> Problem details: A line counts if it contains the word "glasby" at least once. State how many such lines the records contain, giving the number alone.

> Stored data:

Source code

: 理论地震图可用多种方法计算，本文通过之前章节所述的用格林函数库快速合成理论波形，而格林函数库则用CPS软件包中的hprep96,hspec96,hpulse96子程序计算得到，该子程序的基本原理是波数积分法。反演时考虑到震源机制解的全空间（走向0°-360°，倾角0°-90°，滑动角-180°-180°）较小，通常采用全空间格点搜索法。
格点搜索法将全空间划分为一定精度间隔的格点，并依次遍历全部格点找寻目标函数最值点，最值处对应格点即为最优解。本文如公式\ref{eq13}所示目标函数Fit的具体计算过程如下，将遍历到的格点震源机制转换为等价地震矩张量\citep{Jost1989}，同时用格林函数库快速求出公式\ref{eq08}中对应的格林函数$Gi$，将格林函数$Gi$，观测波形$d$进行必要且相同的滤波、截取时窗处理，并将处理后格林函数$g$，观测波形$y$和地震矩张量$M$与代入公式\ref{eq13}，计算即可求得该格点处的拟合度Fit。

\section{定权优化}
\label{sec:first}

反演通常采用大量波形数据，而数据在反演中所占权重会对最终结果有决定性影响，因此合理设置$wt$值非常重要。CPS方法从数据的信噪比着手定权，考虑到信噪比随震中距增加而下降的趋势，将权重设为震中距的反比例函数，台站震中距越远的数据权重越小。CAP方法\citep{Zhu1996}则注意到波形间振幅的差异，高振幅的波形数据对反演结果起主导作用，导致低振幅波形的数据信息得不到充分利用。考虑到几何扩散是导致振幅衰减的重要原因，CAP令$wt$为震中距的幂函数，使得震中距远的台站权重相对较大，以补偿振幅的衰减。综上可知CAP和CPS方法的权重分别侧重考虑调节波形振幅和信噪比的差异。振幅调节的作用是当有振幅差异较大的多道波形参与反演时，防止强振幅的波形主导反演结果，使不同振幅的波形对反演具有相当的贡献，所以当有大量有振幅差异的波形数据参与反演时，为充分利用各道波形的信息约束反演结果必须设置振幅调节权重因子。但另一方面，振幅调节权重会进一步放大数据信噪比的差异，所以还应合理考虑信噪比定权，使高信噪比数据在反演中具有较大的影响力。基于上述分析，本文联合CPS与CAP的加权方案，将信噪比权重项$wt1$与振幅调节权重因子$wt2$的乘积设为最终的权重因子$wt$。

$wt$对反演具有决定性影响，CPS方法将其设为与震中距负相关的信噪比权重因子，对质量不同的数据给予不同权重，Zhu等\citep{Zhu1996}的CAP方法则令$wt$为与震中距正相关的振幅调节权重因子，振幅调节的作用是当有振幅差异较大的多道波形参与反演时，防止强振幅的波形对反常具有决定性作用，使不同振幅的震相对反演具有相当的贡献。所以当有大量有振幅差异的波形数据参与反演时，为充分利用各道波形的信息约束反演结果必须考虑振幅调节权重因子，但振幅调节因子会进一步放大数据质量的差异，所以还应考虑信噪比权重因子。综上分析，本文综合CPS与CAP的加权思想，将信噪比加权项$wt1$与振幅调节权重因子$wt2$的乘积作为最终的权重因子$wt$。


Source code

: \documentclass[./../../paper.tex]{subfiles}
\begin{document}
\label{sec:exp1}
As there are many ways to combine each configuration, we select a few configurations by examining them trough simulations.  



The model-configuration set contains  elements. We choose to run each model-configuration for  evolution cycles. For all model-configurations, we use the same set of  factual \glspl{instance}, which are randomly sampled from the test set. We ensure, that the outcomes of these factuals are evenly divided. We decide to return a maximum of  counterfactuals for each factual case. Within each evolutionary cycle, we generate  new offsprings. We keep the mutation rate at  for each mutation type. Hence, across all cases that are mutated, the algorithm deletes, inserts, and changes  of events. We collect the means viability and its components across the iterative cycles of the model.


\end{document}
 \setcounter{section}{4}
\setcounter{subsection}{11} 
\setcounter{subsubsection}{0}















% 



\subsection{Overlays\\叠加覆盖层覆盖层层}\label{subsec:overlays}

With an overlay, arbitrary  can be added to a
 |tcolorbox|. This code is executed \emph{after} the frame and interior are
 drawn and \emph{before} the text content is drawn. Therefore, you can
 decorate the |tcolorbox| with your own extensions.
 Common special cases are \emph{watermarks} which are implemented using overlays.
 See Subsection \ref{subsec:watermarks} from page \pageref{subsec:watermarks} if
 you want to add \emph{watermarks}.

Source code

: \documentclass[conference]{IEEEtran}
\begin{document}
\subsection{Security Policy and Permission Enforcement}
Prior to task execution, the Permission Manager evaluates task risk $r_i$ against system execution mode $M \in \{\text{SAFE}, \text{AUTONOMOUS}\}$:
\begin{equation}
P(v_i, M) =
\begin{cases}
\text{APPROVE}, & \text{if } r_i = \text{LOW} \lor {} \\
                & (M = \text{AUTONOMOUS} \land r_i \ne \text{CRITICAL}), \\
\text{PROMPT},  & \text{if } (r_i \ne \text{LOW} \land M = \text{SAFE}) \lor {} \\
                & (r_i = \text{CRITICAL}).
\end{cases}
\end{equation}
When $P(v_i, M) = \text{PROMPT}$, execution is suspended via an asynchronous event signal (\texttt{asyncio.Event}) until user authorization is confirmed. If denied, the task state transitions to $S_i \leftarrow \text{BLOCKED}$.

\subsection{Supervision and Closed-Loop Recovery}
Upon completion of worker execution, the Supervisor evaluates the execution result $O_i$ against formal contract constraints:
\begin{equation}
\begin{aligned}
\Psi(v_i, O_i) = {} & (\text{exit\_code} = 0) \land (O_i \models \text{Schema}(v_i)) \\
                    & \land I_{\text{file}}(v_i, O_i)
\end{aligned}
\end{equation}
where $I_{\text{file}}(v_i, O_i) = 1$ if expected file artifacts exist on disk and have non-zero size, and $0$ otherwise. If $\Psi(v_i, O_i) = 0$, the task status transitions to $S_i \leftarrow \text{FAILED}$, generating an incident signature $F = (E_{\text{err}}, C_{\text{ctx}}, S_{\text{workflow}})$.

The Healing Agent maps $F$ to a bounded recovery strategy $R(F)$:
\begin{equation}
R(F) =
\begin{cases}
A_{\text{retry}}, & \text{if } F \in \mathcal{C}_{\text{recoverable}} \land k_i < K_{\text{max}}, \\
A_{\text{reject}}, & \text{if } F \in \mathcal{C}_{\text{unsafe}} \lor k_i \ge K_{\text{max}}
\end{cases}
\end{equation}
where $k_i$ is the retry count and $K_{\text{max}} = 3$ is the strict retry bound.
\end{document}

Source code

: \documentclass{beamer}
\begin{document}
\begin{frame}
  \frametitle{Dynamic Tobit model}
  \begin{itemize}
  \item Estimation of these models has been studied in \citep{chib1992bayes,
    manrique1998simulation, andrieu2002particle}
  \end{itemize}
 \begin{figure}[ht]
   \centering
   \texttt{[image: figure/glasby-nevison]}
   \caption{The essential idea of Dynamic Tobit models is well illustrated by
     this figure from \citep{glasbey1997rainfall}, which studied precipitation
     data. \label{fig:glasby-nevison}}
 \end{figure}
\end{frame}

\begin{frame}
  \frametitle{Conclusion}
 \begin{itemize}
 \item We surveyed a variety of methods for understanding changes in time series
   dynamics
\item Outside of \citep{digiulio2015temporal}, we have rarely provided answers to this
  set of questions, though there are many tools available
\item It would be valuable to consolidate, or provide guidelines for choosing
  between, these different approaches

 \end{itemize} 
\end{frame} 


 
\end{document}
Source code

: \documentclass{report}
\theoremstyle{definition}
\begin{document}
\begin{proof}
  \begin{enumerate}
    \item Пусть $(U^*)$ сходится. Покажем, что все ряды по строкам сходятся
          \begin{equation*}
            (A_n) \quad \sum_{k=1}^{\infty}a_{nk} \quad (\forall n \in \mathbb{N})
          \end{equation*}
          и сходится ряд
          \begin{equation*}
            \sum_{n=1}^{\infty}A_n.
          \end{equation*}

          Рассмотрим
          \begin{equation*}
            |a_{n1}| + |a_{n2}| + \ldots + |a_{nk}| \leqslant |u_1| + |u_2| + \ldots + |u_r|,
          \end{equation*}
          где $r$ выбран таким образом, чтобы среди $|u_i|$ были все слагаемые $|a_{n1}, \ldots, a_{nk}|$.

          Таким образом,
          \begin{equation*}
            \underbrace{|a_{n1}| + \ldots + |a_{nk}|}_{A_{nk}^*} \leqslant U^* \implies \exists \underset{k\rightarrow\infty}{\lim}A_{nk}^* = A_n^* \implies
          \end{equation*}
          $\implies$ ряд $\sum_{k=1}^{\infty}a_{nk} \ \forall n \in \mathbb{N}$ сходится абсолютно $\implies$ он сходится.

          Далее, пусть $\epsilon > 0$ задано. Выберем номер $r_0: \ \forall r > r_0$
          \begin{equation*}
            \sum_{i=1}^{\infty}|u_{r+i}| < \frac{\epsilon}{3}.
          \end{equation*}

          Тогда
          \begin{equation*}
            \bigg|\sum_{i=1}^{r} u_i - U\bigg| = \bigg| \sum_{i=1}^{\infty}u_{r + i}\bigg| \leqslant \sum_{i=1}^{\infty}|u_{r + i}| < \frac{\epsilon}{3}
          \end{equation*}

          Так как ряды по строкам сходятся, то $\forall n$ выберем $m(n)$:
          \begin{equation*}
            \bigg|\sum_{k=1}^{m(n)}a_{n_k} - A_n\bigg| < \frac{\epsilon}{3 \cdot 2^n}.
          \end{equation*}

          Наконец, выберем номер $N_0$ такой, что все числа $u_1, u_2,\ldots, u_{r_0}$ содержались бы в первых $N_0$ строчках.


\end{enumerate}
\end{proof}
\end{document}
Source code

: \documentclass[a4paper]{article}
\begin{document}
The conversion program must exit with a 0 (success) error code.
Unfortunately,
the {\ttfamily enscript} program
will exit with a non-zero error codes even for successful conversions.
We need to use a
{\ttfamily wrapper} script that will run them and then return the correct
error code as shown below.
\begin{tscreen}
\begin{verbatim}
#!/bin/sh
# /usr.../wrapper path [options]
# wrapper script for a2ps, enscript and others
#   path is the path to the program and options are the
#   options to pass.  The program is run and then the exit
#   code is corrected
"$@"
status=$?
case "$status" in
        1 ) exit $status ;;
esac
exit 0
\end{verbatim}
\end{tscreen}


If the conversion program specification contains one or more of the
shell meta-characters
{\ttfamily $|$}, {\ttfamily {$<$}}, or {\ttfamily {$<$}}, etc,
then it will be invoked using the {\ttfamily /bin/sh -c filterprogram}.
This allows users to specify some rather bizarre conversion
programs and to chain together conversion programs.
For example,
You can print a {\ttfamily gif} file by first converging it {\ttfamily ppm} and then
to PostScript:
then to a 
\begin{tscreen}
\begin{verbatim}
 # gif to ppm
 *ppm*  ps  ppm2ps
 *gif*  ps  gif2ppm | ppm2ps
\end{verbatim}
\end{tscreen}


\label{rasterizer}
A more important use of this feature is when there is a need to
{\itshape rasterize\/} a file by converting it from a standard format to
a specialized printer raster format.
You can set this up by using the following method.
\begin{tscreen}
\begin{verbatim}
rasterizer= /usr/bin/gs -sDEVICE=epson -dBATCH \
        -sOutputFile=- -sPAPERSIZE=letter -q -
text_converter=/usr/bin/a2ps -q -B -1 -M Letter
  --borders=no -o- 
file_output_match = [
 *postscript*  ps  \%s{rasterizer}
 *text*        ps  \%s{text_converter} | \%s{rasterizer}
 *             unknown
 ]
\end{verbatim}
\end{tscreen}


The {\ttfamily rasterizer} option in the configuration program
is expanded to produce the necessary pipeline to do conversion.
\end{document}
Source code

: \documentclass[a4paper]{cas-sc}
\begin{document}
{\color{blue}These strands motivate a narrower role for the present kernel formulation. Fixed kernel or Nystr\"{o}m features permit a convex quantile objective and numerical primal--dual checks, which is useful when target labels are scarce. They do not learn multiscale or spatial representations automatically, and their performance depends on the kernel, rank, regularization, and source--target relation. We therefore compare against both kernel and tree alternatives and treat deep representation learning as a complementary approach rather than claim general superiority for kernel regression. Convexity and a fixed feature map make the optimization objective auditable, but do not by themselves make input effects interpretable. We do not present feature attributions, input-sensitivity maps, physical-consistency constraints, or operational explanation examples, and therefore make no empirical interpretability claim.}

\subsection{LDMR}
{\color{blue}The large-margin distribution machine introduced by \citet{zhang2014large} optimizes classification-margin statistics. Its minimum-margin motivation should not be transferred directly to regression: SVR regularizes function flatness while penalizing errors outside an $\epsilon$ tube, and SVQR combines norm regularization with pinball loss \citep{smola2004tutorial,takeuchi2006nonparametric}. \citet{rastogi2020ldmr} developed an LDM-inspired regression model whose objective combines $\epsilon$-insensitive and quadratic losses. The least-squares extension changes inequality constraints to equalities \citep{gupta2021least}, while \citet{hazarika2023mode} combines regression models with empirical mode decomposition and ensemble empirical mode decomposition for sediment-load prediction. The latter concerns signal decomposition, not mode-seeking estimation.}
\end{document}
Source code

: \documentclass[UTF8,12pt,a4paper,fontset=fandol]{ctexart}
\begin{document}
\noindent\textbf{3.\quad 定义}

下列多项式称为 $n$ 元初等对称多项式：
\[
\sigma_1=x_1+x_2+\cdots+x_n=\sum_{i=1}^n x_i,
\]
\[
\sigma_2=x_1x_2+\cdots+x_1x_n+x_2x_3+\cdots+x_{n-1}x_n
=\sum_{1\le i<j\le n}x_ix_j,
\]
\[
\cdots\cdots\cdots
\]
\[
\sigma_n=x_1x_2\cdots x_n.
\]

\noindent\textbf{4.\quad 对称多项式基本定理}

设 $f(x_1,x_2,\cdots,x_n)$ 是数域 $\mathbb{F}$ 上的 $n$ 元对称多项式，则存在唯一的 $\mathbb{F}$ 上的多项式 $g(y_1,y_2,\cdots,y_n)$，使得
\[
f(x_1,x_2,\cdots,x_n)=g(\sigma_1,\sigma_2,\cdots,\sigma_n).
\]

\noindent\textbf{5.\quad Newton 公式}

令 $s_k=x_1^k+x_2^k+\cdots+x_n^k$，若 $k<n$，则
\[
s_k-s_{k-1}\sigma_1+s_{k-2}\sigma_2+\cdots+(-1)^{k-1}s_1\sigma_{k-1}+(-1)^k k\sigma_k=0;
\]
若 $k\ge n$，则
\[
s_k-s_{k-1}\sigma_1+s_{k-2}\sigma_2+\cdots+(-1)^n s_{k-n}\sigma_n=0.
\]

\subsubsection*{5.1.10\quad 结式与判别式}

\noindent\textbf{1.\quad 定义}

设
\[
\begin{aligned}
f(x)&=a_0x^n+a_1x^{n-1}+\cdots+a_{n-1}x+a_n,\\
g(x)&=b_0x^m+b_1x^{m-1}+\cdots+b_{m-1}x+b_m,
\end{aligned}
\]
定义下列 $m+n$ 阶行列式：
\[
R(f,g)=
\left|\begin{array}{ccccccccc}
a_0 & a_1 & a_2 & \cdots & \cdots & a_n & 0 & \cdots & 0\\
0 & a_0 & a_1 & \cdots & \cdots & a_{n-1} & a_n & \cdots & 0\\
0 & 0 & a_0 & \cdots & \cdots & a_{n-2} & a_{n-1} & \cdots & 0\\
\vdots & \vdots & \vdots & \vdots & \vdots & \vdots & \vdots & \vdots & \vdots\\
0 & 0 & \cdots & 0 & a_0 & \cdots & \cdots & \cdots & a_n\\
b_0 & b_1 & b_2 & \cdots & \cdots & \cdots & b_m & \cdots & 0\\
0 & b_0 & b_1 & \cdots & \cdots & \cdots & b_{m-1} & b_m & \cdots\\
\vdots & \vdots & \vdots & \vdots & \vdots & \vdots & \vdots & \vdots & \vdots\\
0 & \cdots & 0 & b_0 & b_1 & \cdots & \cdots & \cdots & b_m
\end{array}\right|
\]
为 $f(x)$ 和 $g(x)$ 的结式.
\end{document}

> Completed task: 2